The number of students has risen by just over 1% from 6373 in 2012 to 6448 in 2012, representing 11.6% of the total leaving certificate cohort of 55572 (up from 11.4% last year). The figures are an indication that the increased demand at third levels for science and engineering which has been noted over the past couple of years is possibly filtering down into school level and reverses a long standing decline of many years.

IOP has put significant resources into providing support for the teaching of physics through its teacher networks and also in the provision of accurate and engaging careers materials and had noted a significant increase in the demand for such material over the past year.

However concern has been expressed that nearly a quarter of second level schools across Ireland are not offering physics at Leaving Certificate level.

Dr Peter van der Burgt, Chair of the Institute of Physics in Ireland said, “Not only is physics a fascinating subject, qualifications in this area give students a real edge in competition for highly-sought after careers.  To deny the students of 23% of Irish schools the chance to study this highly valued subject runs counter to all government efforts to increase the uptake of physical sciences at third level which are seen as critical to the country’s economy.”

He noted that, “Physics-based businesses contribute more than €7bn annually to the Irish economy and directly employ over 86,000. In order to achieve a lasting turn around in the numbers taking physics, significant support must be given to schools who are under pressure to drop physics altogether as once the subject is gone from the school it is exceptionally difficult to bring it back.
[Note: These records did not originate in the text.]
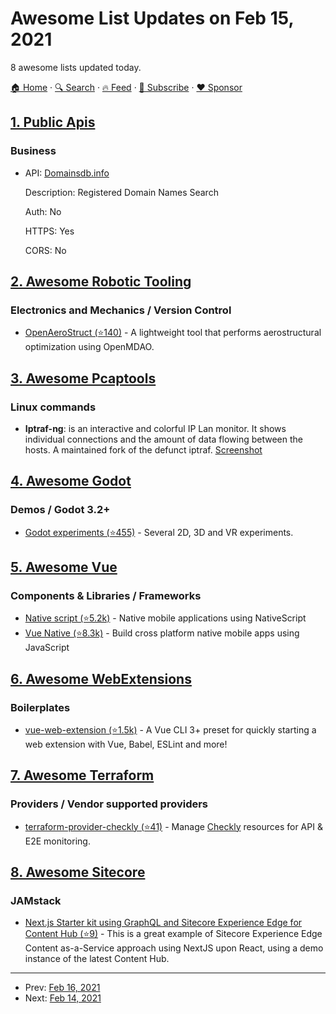 # Awesome List Updates on Feb 15, 2021

8 awesome lists updated today.

[🏠 Home](/README.md) · [🔍 Search](https://www.trackawesomelist.com/search/) · [🔥 Feed](https://www.trackawesomelist.com/rss.xml) · [📮 Subscribe](https://trackawesomelist.us17.list-manage.com/subscribe?u=d2f0117aa829c83a63ec63c2f&id=36a103854c) · [❤️  Sponsor](https://github.com/sponsors/theowenyoung)



## [1. Public Apis](/content/public-apis/public-apis/README.md)

### Business

- API: [Domainsdb.info](https://domainsdb.info/)

  Description: Registered Domain Names Search

  Auth: No

  HTTPS: Yes

  CORS: No



## [2. Awesome Robotic Tooling](/content/protontypes/awesome-robotic-tooling/README.md)

### Electronics and Mechanics / Version Control

*   [OpenAeroStruct (⭐140)](https://github.com/mdolab/OpenAeroStruct) -  A lightweight tool that performs aerostructural optimization using OpenMDAO.

## [3. Awesome Pcaptools](/content/caesar0301/awesome-pcaptools/README.md)

### Linux commands

*   **Iptraf-ng**: is an interactive and colorful IP Lan monitor.  It shows individual connections and the amount of data flowing between the hosts. A maintained fork of the defunct iptraf. [Screenshot](https://wiki.ipfire.org/addons/iptraf-ng/iptraf-ng_monitor.png)

## [4. Awesome Godot](/content/godotengine/awesome-godot/README.md)

### Demos / Godot 3.2+

*   [Godot experiments (⭐455)](https://github.com/MrEliptik/godot_experiments) - Several 2D, 3D and VR experiments.

## [5. Awesome Vue](/content/vuejs/awesome-vue/README.md)

### Components & Libraries / Frameworks

*   [Native script (⭐5.2k)](https://github.com/nativescript-vue/nativescript-vue) - Native mobile applications using NativeScript
*   [Vue Native (⭐8.3k)](https://github.com/GeekyAnts/vue-native-core) - Build cross platform native mobile apps using JavaScript

## [6. Awesome WebExtensions](/content/fregante/Awesome-WebExtensions/README.md)

### Boilerplates

*   [vue-web-extension (⭐1.5k)](https://github.com/Kocal/vue-web-extension) - A Vue CLI 3+ preset for quickly starting a web extension with Vue, Babel, ESLint and more!

## [7. Awesome Terraform](/content/shuaibiyy/awesome-terraform/README.md)

### Providers / Vendor supported providers

*   [terraform-provider-checkly (⭐41)](https://github.com/checkly/terraform-provider-checkly) - Manage [Checkly](https://www.checklyhq.com) resources for API & E2E monitoring.

## [8. Awesome Sitecore](/content/MartinMiles/awesome-sitecore/README.md)

### JAMstack

*   [Next.js Starter kit using GraphQL and Sitecore Experience Edge for Content Hub (⭐9)](https://github.com/konabos/Next.js-Starter-kit-using-GraphQL-and-Sitecore-Content-Hub-Content-as-a-Service) - This is a great example of Sitecore Experience Edge Content as-a-Service approach using NextJS upon React, using a demo instance of the latest Content Hub.

---

- Prev: [Feb 16, 2021](/content/2021/02/16/README.md)
- Next: [Feb 14, 2021](/content/2021/02/14/README.md) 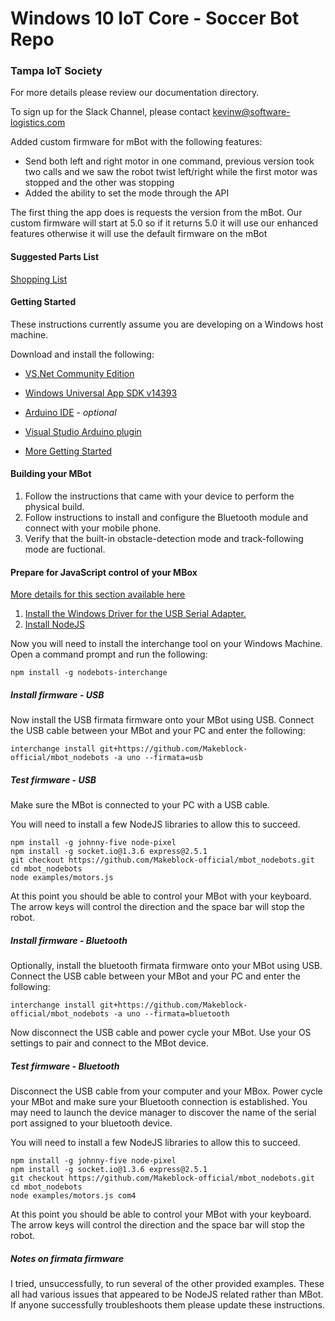 # Windows 10 IoT Core - Soccer Bot Repo
### Tampa IoT Society

For more details please review our documentation directory.

To sign up for the Slack Channel, please contact kevinw@software-logistics.com

Added custom firmware for mBot with the following features:
* Send both left and right motor in one command, previous version took two calls and we saw the robot twist left/right while the first motor was stopped and the other was stopping
* Added the ability to set the mode through the API

The first thing the app does is requests the version from the mBot.  Our custom firmware will start at 5.0 so if it returns 5.0 it will use our enhanced features otherwise it will use the default firmware on the mBot 

#### Suggested Parts List
[Shopping List](PartsList.md)


#### Getting Started
These instructions currently assume you are developing on a Windows host machine.

Download and install the following:

* [VS.Net Community Edition](https://download.microsoft.com/download/D/2/3/D23F4D0F-BA2D-4600-8725-6CCECEA05196/vs_community_ENU.exe)
* [Windows Universal App SDK v14393](https://download.microsoft.com/download/C/D/8/CD8533F8-5324-4D30-824C-B834C5AD51F9/standalonesdk/sdksetup.exe)
* [Arduino IDE](https://www.microsoft.com/en-us/store/p/arduino-ide/9nblggh4rsd8) - *optional*
* [Visual Studio Arduino plugin](https://visualstudiogallery.msdn.microsoft.com/069a905d-387d-4415-bc37-665a5ac9caba/file/208854/78/Visual.Micro.Arduino.Studio.vsix)

* [More Getting Started](GettingStarted.md)

#### Building your MBot

1. Follow the instructions that came with your device to perform the physical build.
1. Follow instructions to install and configure the Bluetooth module and connect with your mobile phone.
1. Verify that the built-in obstacle-detection mode and track-following mode are fuctional.

#### Prepare for JavaScript control of your MBox

[More details for this section available here](https://github.com/Makeblock-official/mbot_nodebots)

1. [Install the Windows Driver for the USB Serial Adapter.](https://github.com/Makeblock-official/mbot_nodebots/blob/master/drivers/windows/CH341SER.EXE)
1. [Install NodeJS](https://nodejs.org/dist/v6.9.4/node-v6.9.4-x86.msi)

Now you will need to install the interchange tool on your Windows Machine.  Open a command prompt and run the following:

	npm install -g nodebots-interchange

##### Install firmware - USB

Now install the USB firmata firmware onto your MBot using USB. Connect the USB cable between your MBot and your PC and enter the following:

	interchange install git+https://github.com/Makeblock-official/mbot_nodebots -a uno --firmata=usb

##### Test firmware - USB

Make sure the MBot is connected to your PC with a USB cable.

You will need to install a few NodeJS libraries to allow this to succeed.

	npm install -g johnny-five node-pixel
	npm install -g socket.io@1.3.6 express@2.5.1
	git checkout https://github.com/Makeblock-official/mbot_nodebots.git
	cd mbot_nodebots
	node examples/motors.js

At this point you should be able to control your MBot with your keyboard.  The arrow keys will control the direction and the space bar will stop the robot.

##### Install firmware - Bluetooth

Optionally, install the bluetooth firmata firmware onto your MBot using USB. Connect the USB cable between your MBot and your PC and enter the following:

	interchange install git+https://github.com/Makeblock-official/mbot_nodebots -a uno --firmata=bluetooth

Now disconnect the USB cable and power cycle your MBot.  Use your OS settings to pair and connect to the MBot device.

##### Test firmware - Bluetooth

Disconnect the USB cable from your computer and your MBox.  Power cycle your MBot and make sure your Bluetooth connection is established.  You may need to launch the device manager to discover the name of the serial port assigned to your bluetooth device.

You will need to install a few NodeJS libraries to allow this to succeed.

	npm install -g johnny-five node-pixel
	npm install -g socket.io@1.3.6 express@2.5.1
	git checkout https://github.com/Makeblock-official/mbot_nodebots.git
	cd mbot_nodebots
	node examples/motors.js com4

At this point you should be able to control your MBot with your keyboard.  The arrow keys will control the direction and the space bar will stop the robot.

##### Notes on firmata firmware

I tried, unsuccessfully, to run several of the other provided examples.  These all had various issues that appeared to be NodeJS related rather than MBot.  If anyone successfully troubleshoots them please update these instructions.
“In England, the IOP, working in partnership with the government ,through its Stimulating Physics Network has brought about an almost 20% rise in the number of physics A-Level candidates over the past five years and physics is now in the top 10 most popular subjects on offer at A-Level."

Commenting on the continued gender imbalance of the entrants, he continued,  “To have girls making up only a quarter of the physics leaving certificate cohort, is a real loss to society and more importantly we can be sure that there are thousands of highly able girls in Ireland who are missing valuable opportunities.”